Scientists have discovered that “invisible friends” are not something reserved for children. We all have them, and encounter them often in the form of interior monologues. As we experience events, we mentally tell a non-present listener about it.

The imagined listener may be a spouse, it may be Jesus or Buddha or it may be no one in particular. It’s just how the way the human mind processes facts. The identity, tangibility or existence of the listener is irrelevant.

“From childhood, people form enduring, stable and important relationships with fictional characters, imaginary friends, deceased relatives, unseen heroes and fantasized mates,” says Boyer of Washington University, himself an atheist. This feeling of having an awareness of another consciousness might simply be the way our natural operating system works.

PUZZLING RESPONSES

These findings may go a long way to explaining a series of puzzles in recent social science studies. In the United States, 38% of people who identified themselves as atheist or agnostic went on to claim to believe in a God or a Higher Power (Pew Forum, “Religion and the Unaffiliated”, 2012).

While the UK is often defined as an irreligious place, a recent survey by Theos, a think tank, found that very few people—only 13 per cent of adults—agreed with the statement “humans are purely material beings with no spiritual element”. For the vast majority of us, unseen realities are very present.

When researchers asked people whether they had taken part in esoteric spiritual practices such as having a Reiki session or having their aura read, the results were almost identical (between 38 and 40%) for people who defined themselves as religious, non-religious or atheist.

The implication is that we all believe in a not dissimilar range of tangible and intangible realities. Whether a particular brand of higher consciousness is included in that list (“I believe in God”, “I believe in some sort of higher force”, “I believe in no higher consciousness”) is little more than a detail.

EVOLUTIONARY PURPOSES

If a tendency to believe in the reality of an intangible network is so deeply wired into humanity, the implication is that it must have an evolutionary purpose. Social scientists have long believed that the emotional depth and complexity of the human mind means that mindful, self-aware people necessarily suffer from deep existential dread. Spiritual beliefs evolved over thousands of years as nature’s way to help us balance this out and go on functioning.

If a loved one dies, even many anti-religious people usually feel a need for a farewell ritual, complete with readings from old books and intoned declarations that are not unlike prayers. In war situations, commanders frequently comment that atheist soldiers pray far more than they think they do.

Statistics show that the majority of people who stop being part of organized religious groups don’t become committed atheists, but retain a mental model in which “The Universe” somehow has a purpose for humanity.

In the US, only 20 per cent of people have no religious affiliation, but of these, only one in ten say they are atheists. The majority are “nothing in particular” according to figures published in New Scientist.

FEELING OF CONNECTEDNESS

There are other, more socially-oriented evolutionary purposes, too. Religious communities grow faster, since people behave better (referring to the general majority over the millennia, as opposed to minority extremists highlighted by the media on any given day).

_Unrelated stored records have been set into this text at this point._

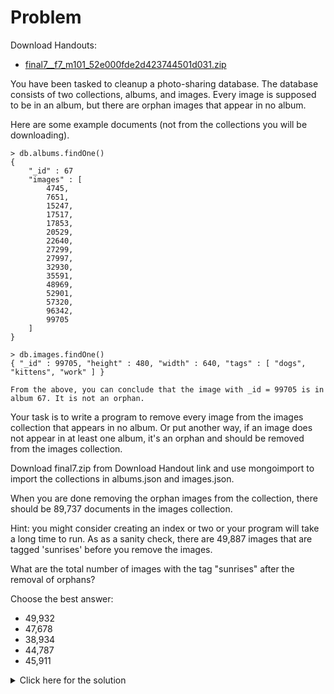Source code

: # Problem
Download Handouts:
 - <a href="https://university.mongodb.com/static/MongoDB_2017_M101J_January/handouts/final7__f7_m101_52e000fde2d423744501d031.07c13db7831a.zip">final7__f7_m101_52e000fde2d423744501d031.zip</a>

You have been tasked to cleanup a photo-sharing database. The database consists of two collections, albums, and images. Every image is supposed to be in an album, but there are orphan images that appear in no album.

Here are some example documents (not from the collections you will be downloading).

    > db.albums.findOne()
    {
        "_id" : 67
        "images" : [
            4745,
            7651,
            15247,
            17517,
            17853,
            20529,
            22640,
            27299,
            27997,
            32930,
            35591,
            48969,
            52901,
            57320,
            96342,
            99705
        ]
    }

    > db.images.findOne()
    { "_id" : 99705, "height" : 480, "width" : 640, "tags" : [ "dogs", "kittens", "work" ] }

	From the above, you can conclude that the image with _id = 99705 is in album 67. It is not an orphan.

Your task is to write a program to remove every image from the images collection that appears in no album. Or put another way, if an image does not appear in at least one album, it's an orphan and should be removed from the images collection.

Download final7.zip from Download Handout link and use mongoimport to import the collections in albums.json and images.json.

When you are done removing the orphan images from the collection, there should be 89,737 documents in the images collection.

Hint: you might consider creating an index or two or your program will take a long time to run. As as a sanity check, there are 49,887 images that are tagged 'sunrises' before you remove the images.

What are the total number of images with the tag "sunrises" after the removal of orphans?

Choose the best answer:
 - 49,932
 - 47,678
 - 38,934
 - 44,787
 - 45,911

<details>
  <summary>Click here for the solution</summary>
  - 44,787
</details>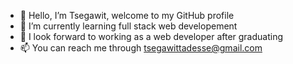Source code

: - 👋 Hello, I’m Tsegawit, welcome to my GitHub profile
- 🌱 I’m currently learning full stack web developement
- 👀 I look forward to working as a web developer after graduating 
- 📫 You can reach me through tsegawittadesse@gmail.com

<!---
shiroisanhe60/shiroisanhe60 is a ✨ special ✨ repository because its `README.md` (this file) appears on your GitHub profile.
You can click the Preview link to take a look at your changes.
--->
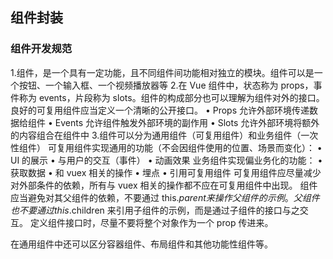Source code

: ## 组件封装

### 组件开发规范

1.组件，是一个具有一定功能，且不同组件间功能相对独立的模块。组件可以是一个按钮、一个输入框、一个视频播放器等
2.在 Vue 组件中，状态称为 props，事件称为 events，片段称为 slots。组件的构成部分也可以理解为组件对外的接口。良好的可复用组件应当定义一个清晰的公开接口。
• Props 允许外部环境传递数据给组件
• Events 允许组件触发外部环境的副作用
• Slots 允许外部环境将额外的内容组合在组件中
3.组件可以分为通用组件（可复用组件）和业务组件（一次性组件）
可复用组件实现通用的功能（不会因组件使用的位置、场景而变化）：
• UI 的展示
• 与用户的交互（事件）
• 动画效果
业务组件实现偏业务化的功能：
• 获取数据
• 和 vuex 相关的操作
• 埋点
• 引用可复用组件
可复用组件应尽量减少对外部条件的依赖，所有与 vuex 相关的操作都不应在可复用组件中出现。
组件应当避免对其父组件的依赖，不要通过 this.$parent 来操作父组件的示例。父组件也不要通过
this.$children 来引用子组件的示例，而是通过子组件的接口与之交互。
定义组件接口时，尽量不要将整个对象作为一个 prop 传进来。

在通用组件中还可以区分容器组件、布局组件和其他功能性组件等。
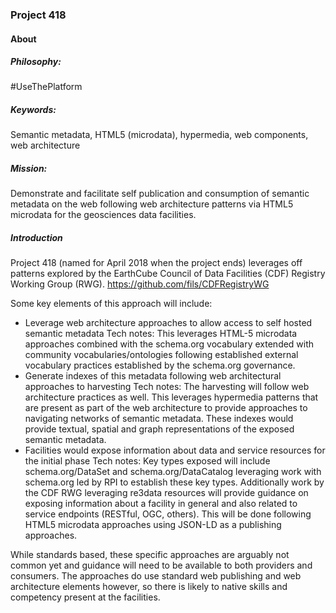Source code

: ### Project 418

#### About

##### Philosophy:   
\#UseThePlatform
##### Keywords: 
Semantic metadata, HTML5 (microdata), hypermedia, web components, web architecture
##### Mission:  
Demonstrate and facilitate self publication and consumption of semantic metadata on the web following web architecture patterns via HTML5 microdata for the geosciences data facilities.  

##### Introduction
Project 418 (named for April 2018 when the project ends) leverages off patterns explored by the EarthCube Council of Data Facilities (CDF) Registry Working Group (RWG). https://github.com/fils/CDFRegistryWG 

Some key elements of this approach will include:

* Leverage web architecture approaches to allow access to self hosted semantic metadata
Tech notes:  This leverages HTML-5 microdata approaches combined with the schema.org vocabulary extended with community vocabularies/ontologies following established external vocabulary practices established by the schema.org governance.  
* Generate indexes of this metadata following web architectural approaches to harvesting 
Tech notes:  The harvesting will follow web architecture practices as well.  This leverages hypermedia patterns that are present as part of the web architecture to provide approaches to navigating networks of semantic metadata.  These indexes would provide textual, spatial and graph representations of the exposed semantic metadata.
* Facilities would expose information about data and service resources for the initial phase
Tech notes:  Key types exposed will include schema.org/DataSet and schema.org/DataCatalog leveraging work with schema.org led by RPI to establish these key types.  Additionally work by the CDF RWG leveraging re3data resources will provide guidance on exposing information about a facility in general and also related to service endpoints (RESTful, OGC, others).   This will be done following HTML5 microdata approaches using JSON-LD as a publishing approaches.   

While standards based, these specific approaches are arguably not common yet and guidance will need to be available to both providers and consumers.     The approaches do use standard web publishing and web architecture elements however, so there is likely to native skills and competency present at the facilities.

Why is this so? Religious folk attend weekly lectures on morality, read portions of respected books about the subject on a daily basis and regularly discuss the subject in groups, so it would be inevitable that some of this guidance sinks in.

There is also the notion that the presence of an invisible moralistic presence makes misdemeanors harder to commit. “People who think they are being watched tend to behave themselves and cooperate more,” says the New Scientist’s Lawton. “Societies that chanced on the idea of supernatural surveillance were likely to have been more successful than those that didn’t, further spreading religious ideas.”

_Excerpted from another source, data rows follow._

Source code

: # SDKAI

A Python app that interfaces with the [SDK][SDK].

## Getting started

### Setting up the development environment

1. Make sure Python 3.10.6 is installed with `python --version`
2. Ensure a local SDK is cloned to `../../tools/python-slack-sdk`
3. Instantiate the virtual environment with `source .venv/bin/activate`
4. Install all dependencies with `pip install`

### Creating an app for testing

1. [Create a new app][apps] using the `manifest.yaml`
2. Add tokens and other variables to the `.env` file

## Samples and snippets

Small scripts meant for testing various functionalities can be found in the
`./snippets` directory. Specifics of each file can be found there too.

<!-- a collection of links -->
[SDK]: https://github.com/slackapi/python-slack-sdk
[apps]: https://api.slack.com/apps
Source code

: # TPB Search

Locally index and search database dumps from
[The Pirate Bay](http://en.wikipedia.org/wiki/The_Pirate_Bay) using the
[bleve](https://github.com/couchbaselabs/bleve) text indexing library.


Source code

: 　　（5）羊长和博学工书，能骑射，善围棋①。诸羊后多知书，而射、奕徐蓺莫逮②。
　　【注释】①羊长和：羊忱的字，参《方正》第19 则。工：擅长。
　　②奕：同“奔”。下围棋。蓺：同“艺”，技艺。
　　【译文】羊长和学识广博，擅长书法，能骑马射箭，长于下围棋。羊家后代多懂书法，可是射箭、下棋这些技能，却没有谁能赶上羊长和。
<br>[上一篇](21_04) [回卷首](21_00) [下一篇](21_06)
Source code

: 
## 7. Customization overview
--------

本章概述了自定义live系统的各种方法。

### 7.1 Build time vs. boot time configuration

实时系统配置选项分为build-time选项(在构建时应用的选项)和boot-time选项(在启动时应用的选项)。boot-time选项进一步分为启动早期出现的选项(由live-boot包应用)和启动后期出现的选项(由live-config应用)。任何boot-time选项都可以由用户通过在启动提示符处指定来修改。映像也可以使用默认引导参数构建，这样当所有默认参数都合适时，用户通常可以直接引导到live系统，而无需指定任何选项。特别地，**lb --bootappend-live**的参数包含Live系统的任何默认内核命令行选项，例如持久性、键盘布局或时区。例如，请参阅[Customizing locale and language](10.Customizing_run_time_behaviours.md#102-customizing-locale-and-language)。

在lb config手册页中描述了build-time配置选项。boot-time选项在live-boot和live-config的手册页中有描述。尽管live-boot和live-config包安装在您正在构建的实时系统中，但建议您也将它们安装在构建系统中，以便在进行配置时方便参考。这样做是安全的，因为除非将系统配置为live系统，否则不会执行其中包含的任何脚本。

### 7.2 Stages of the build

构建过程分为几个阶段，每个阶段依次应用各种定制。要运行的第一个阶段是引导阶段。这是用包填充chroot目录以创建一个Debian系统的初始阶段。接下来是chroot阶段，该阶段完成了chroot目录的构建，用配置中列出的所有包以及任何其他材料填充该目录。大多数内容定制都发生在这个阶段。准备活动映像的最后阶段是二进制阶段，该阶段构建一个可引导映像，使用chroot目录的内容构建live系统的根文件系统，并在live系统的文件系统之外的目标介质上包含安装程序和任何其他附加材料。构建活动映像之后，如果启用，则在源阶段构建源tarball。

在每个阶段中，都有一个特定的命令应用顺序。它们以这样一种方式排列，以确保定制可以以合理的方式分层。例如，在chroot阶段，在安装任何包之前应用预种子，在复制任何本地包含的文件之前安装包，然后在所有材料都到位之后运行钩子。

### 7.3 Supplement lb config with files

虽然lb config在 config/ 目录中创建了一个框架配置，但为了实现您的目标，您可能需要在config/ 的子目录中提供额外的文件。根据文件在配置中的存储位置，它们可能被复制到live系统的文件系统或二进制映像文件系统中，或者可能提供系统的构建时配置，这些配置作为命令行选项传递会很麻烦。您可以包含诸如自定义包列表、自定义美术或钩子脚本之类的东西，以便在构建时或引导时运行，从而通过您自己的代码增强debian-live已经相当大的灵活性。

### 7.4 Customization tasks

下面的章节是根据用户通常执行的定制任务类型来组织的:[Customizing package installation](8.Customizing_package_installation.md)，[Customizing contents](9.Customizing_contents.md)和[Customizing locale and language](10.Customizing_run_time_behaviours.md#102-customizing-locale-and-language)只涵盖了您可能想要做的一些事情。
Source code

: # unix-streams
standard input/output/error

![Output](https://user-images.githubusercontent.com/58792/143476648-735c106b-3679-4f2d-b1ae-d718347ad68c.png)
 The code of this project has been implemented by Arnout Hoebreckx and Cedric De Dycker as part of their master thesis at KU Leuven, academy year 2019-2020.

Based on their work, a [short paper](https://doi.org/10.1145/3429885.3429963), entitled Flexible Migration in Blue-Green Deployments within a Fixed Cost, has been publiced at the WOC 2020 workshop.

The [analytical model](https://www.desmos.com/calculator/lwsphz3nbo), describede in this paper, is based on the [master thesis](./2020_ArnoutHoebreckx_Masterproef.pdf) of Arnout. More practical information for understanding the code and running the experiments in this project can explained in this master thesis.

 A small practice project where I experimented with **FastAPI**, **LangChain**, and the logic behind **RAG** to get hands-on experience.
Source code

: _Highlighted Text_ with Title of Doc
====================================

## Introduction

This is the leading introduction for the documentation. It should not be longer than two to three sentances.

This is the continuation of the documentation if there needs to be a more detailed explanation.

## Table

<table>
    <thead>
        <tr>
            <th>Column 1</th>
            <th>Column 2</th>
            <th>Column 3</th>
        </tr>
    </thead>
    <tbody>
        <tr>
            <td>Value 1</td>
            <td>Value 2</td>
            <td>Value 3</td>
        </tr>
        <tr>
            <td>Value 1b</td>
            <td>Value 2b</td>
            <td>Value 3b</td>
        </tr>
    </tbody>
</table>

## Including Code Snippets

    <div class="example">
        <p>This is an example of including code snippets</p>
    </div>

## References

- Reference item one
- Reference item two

This is not simply a matter of religious folk having a metaphorical angel on their shoulder, dispensing advice. It is far deeper than that—a sense of interconnectivity between all things. If I commit a sin, it is not an isolated event but will have appropriate repercussions. This idea is common to all large scale faith groups, whether it is called karma or simply God ensuring that you “reap what you sow”. 

NARRATIVE PRESENCE

These theories find confirmation from a very different academic discipline—the literature department. The present writer, based at the Creativity Lab at Hong Kong Polytechnic University’s School of Design, has been looking at the manifestation of cosmic justice in fictional narratives—books, movies and games. It is clear that in almost all fictional worlds, God exists, whether the stories are written by people of a religious, atheist or indeterminate beliefs.

It’s not that a deity appears directly in tales. It is that the fundamental basis of stories appears to be the link between the moral decisions made by the protagonists and the same characters’ ultimate destiny. The payback is always appropriate to the choices made. An unnamed, unidentified mechanism ensures that this is so, and is a fundamental element of stories—perhaps the fundamental element of narratives.

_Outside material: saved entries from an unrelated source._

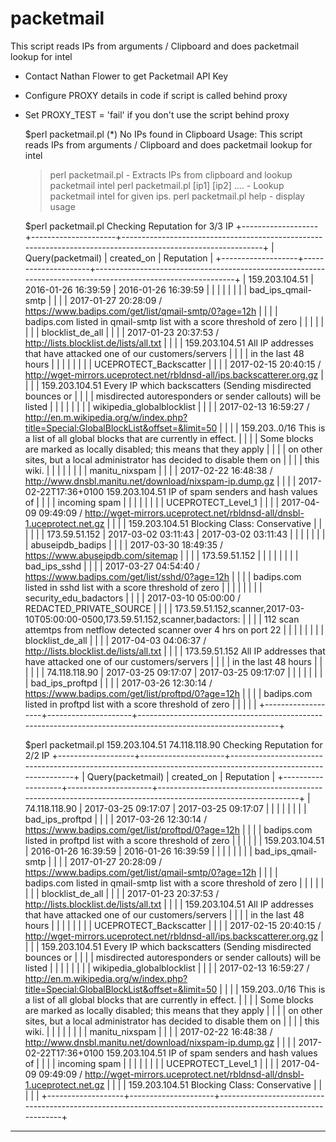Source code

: # packetmail
This script reads IPs from arguments / Clipboard and does packetmail lookup for intel
- Contact Nathan Flower to get Packetmail API Key
- Configure PROXY details in code if script is called behind proxy
- Set PROXY_TEST = 'fail' if you don't use the script behind proxy

    $perl packetmail.pl 
    (*) No IPs found in Clipboard
    Usage:
    This script reads IPs from arguments / Clipboard and does packetmail lookup for intel

    >perl packetmail.pl 		       - Extracts IPs from clipboard and lookup packetmail intel
    >perl packetmail.pl [ip1] [ip2] ....   - Lookup packetmail intel for given ips.
    >perl packetmail.pl help          	- display usage
    
    $perl packetmail.pl 
    Checking Reputation for 3/3 IP
    +-------------------+---------------------+-------------------------------------------------------------------------------------------------------------+
    | Query(packetmail) | created_on          | Reputation                                                                                                  |
    +-------------------+---------------------+-------------------------------------------------------------------------------------------------------------+
    | 159.203.104.51    | 2016-01-26 16:39:59 | 2016-01-26 16:39:59                                                                                         |
    |                   |                     |                                                                                                             |
    |                   |                     | bad_ips_qmail-smtp                                                                                          |
    |                   |                     | 	2017-01-27 20:28:09 / https://www.badips.com/get/list/qmail-smtp/0?age=12h                                 |
    |                   |                     | 	badips.com listed in qmail-smtp list with a score threshold of zero                                        |
    |                   |                     |                                                                                                             |
    |                   |                     | blocklist_de_all                                                                                            |
    |                   |                     | 	2017-01-23 20:37:53 / http://lists.blocklist.de/lists/all.txt                                              |
    |                   |                     | 	159.203.104.51 All IP addresses that have attacked one of our customers/servers                            |
    |                   |                     | in the last 48 hours                                                                                        |
    |                   |                     |                                                                                                             |
    |                   |                     | UCEPROTECT_Backscatter                                                                                      |
    |                   |                     | 	2017-02-15 20:40:15 / http://wget-mirrors.uceprotect.net/rbldnsd-all/ips.backscatterer.org.gz              |
    |                   |                     | 	159.203.104.51 Every IP which backscatters (Sending misdirected bounces or                                 |
    |                   |                     | misdirected autoresponders or sender callouts) will be listed                                               |
    |                   |                     |                                                                                                             |
    |                   |                     | wikipedia_globalblocklist                                                                                   |
    |                   |                     | 	2017-02-13 16:59:27 / http://en.m.wikipedia.org/w/index.php?title=Special:GlobalBlockList&offset=&limit=50 |
    |                   |                     | 	159.203..0/16 This is a list of all global blocks that are currently in effect.                            |
    |                   |                     | Some blocks are marked as locally disabled; this means that they apply                                      |
    |                   |                     | on other sites, but a local administrator has decided to disable them on                                    |
    |                   |                     | this wiki.                                                                                                  |
    |                   |                     |                                                                                                             |
    |                   |                     | manitu_nixspam                                                                                              |
    |                   |                     | 	2017-02-22 16:48:38 / http://www.dnsbl.manitu.net/download/nixspam-ip.dump.gz                              |
    |                   |                     | 	2017-02-22T17:36+0100 159.203.104.51 IP of spam senders and hash values of                                 |
    |                   |                     | incoming spam                                                                                               |
    |                   |                     |                                                                                                             |
    |                   |                     | UCEPROTECT_Level_1                                                                                          |
    |                   |                     | 	2017-04-09 09:49:09 / http://wget-mirrors.uceprotect.net/rbldnsd-all/dnsbl-1.uceprotect.net.gz             |
    |                   |                     | 	159.203.104.51 Blocking Class: Conservative                                                                |
    |                   |                     |                                                                                                             |
    | 173.59.51.152     | 2017-03-02 03:11:43 | 2017-03-02 03:11:43                                                                                         |
    |                   |                     |                                                                                                             |
    |                   |                     | abuseipdb_badips                                                                                            |
    |                   |                     | 	2017-03-30 18:49:35 / https://www.abuseipdb.com/sitemap                                                    |
    |                   |                     | 	173.59.51.152                                                                                              |
    |                   |                     |                                                                                                             |
    |                   |                     | bad_ips_sshd                                                                                                |
    |                   |                     | 	2017-03-27 04:54:40 / https://www.badips.com/get/list/sshd/0?age=12h                                       |
    |                   |                     | 	badips.com listed in sshd list with a score threshold of zero                                              |
    |                   |                     |                                                                                                             |
    |                   |                     | security_edu_badactors                                                                                      |
    |                   |                     | 	2017-03-10 05:00:00 / REDACTED_PRIVATE_SOURCE                                                              |
    |                   |                     | 	173.59.51.152,scanner,2017-03-10T05:00:00-0500,173.59.51.152,scanner,badactors:                            |
    |                   |                     | 112 scan attemtps from netflow detected scanner over 4 hrs on port 22                                       |
    |                   |                     |                                                                                                             |
    |                   |                     | blocklist_de_all                                                                                            |
    |                   |                     | 	2017-04-03 04:06:37 / http://lists.blocklist.de/lists/all.txt                                              |
    |                   |                     | 	173.59.51.152 All IP addresses that have attacked one of our customers/servers                             |
    |                   |                     | in the last 48 hours                                                                                        |
    |                   |                     |                                                                                                             |
    | 74.118.118.90     | 2017-03-25 09:17:07 | 2017-03-25 09:17:07                                                                                         |
    |                   |                     |                                                                                                             |
    |                   |                     | bad_ips_proftpd                                                                                             |
    |                   |                     | 	2017-03-26 12:30:14 / https://www.badips.com/get/list/proftpd/0?age=12h                                    |
    |                   |                     | 	badips.com listed in proftpd list with a score threshold of zero                                           |
    |                   |                     |                                                                                                             |
    +-------------------+---------------------+-------------------------------------------------------------------------------------------------------------+
    
    $perl packetmail.pl 159.203.104.51 74.118.118.90
    Checking Reputation for 2/2 IP
    +-------------------+---------------------+-------------------------------------------------------------------------------------------------------------+
    | Query(packetmail) | created_on          | Reputation                                                                                                  |
    +-------------------+---------------------+-------------------------------------------------------------------------------------------------------------+
    | 74.118.118.90     | 2017-03-25 09:17:07 | 2017-03-25 09:17:07                                                                                         |
    |                   |                     |                                                                                                             |
    |                   |                     | bad_ips_proftpd                                                                                             |
    |                   |                     | 	2017-03-26 12:30:14 / https://www.badips.com/get/list/proftpd/0?age=12h                                    |
    |                   |                     | 	badips.com listed in proftpd list with a score threshold of zero                                           |
    |                   |                     |                                                                                                             |
    | 159.203.104.51    | 2016-01-26 16:39:59 | 2016-01-26 16:39:59                                                                                         |
    |                   |                     |                                                                                                             |
    |                   |                     | bad_ips_qmail-smtp                                                                                          |
    |                   |                     | 	2017-01-27 20:28:09 / https://www.badips.com/get/list/qmail-smtp/0?age=12h                                 |
    |                   |                     | 	badips.com listed in qmail-smtp list with a score threshold of zero                                        |
    |                   |                     |                                                                                                             |
    |                   |                     | blocklist_de_all                                                                                            |
    |                   |                     | 	2017-01-23 20:37:53 / http://lists.blocklist.de/lists/all.txt                                              |
    |                   |                     | 	159.203.104.51 All IP addresses that have attacked one of our customers/servers                            |
    |                   |                     | in the last 48 hours                                                                                        |
    |                   |                     |                                                                                                             |
    |                   |                     | UCEPROTECT_Backscatter                                                                                      |
    |                   |                     | 	2017-02-15 20:40:15 / http://wget-mirrors.uceprotect.net/rbldnsd-all/ips.backscatterer.org.gz              |
    |                   |                     | 	159.203.104.51 Every IP which backscatters (Sending misdirected bounces or                                 |
    |                   |                     | misdirected autoresponders or sender callouts) will be listed                                               |
    |                   |                     |                                                                                                             |
    |                   |                     | wikipedia_globalblocklist                                                                                   |
    |                   |                     | 	2017-02-13 16:59:27 / http://en.m.wikipedia.org/w/index.php?title=Special:GlobalBlockList&offset=&limit=50 |
    |                   |                     | 	159.203..0/16 This is a list of all global blocks that are currently in effect.                            |
    |                   |                     | Some blocks are marked as locally disabled; this means that they apply                                      |
    |                   |                     | on other sites, but a local administrator has decided to disable them on                                    |
    |                   |                     | this wiki.                                                                                                  |
    |                   |                     |                                                                                                             |
    |                   |                     | manitu_nixspam                                                                                              |
    |                   |                     | 	2017-02-22 16:48:38 / http://www.dnsbl.manitu.net/download/nixspam-ip.dump.gz                              |
    |                   |                     | 	2017-02-22T17:36+0100 159.203.104.51 IP of spam senders and hash values of                                 |
    |                   |                     | incoming spam                                                                                               |
    |                   |                     |                                                                                                             |
    |                   |                     | UCEPROTECT_Level_1                                                                                          |
    |                   |                     | 	2017-04-09 09:49:09 / http://wget-mirrors.uceprotect.net/rbldnsd-all/dnsbl-1.uceprotect.net.gz             |
    |                   |                     | 	159.203.104.51 Blocking Class: Conservative                                                                |
    |                   |                     |                                                                                                             |
    +-------------------+---------------------+-------------------------------------------------------------------------------------------------------------+

________________________________________________________________________________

In children’s stories, this can be very simple: the good guys win, the bad guys lose. In narratives for older readers, the ending is more complex, with some lose ends left dangling, and others ambiguous. Yet the ultimate appropriateness of the ending is rarely in doubt. If a tale ended with Harry Potter being tortured to death and the Dursley family dancing on his grave, the audience would be horrified, of course, but also puzzled: that’s not what happens in stories. Similarly, in a tragedy, we would be surprised if King Lear’s cruelty to Cordelia did not lead to his demise.

Indeed, it appears that stories exist to establish that there exists a mechanism or a person—cosmic destiny, karma, God, fate, Mother Nature—to make sure the right thing happens to the right person. Without this overarching moral mechanism, narratives become records of unrelated arbitrary events, and lose much of their entertainment value. In contrast, the stories which become universally popular appear to be carefully composed records of cosmic justice at work.

WELL-DEFINED PROCESS

In manuals for writers (see “Screenplay” by Syd Field, for example) this process is often defined in some detail. Would-be screenwriters are taught that during the build-up of the story, the villain can sin (take unfair advantages) to his or her heart’s content without punishment, but the heroic protagonist must be karmically punished for even the slightest deviation from the path of moral rectitude. The hero does eventually win the fight, not by being bigger or stronger, but because of the choices he makes.

This process is so well-established in narrative creation that the literati have even created a specific category for the minority of tales which fail to follow this pattern. They are known as “bleak” narratives. An example is A Fine Balance, by Rohinton Mistry, in which the likable central characters suffer terrible fates while the horrible faceless villains triumph entirely unmolested.

While some bleak stories are well-received by critics, they rarely win mass popularity among readers or moviegoers. Stories without the appropriate outcome mechanism feel incomplete. The purveyor of cosmic justice is not just a cast member, but appears to be the hidden heart of the show.

ROOTS OF ATHEISM

But if a belief in cosmic justice is natural and deeply rooted, the question arises: where does atheism fit in? Albert Einstein, who had a life-long fascination with metaphysics, believed atheism came from a mistaken belief that harmful superstition and a general belief in religious or mystical experience were the same thing, missing the fact that evolution would discard unhelpful beliefs and foster the growth of helpful ones. He declared himself “not a ‘Freethinker’ in the usual sense of the word because I find that this is in the main an attitude nourished exclusively by an opposition against naive superstition” (“Einstein on Peace”, page 510).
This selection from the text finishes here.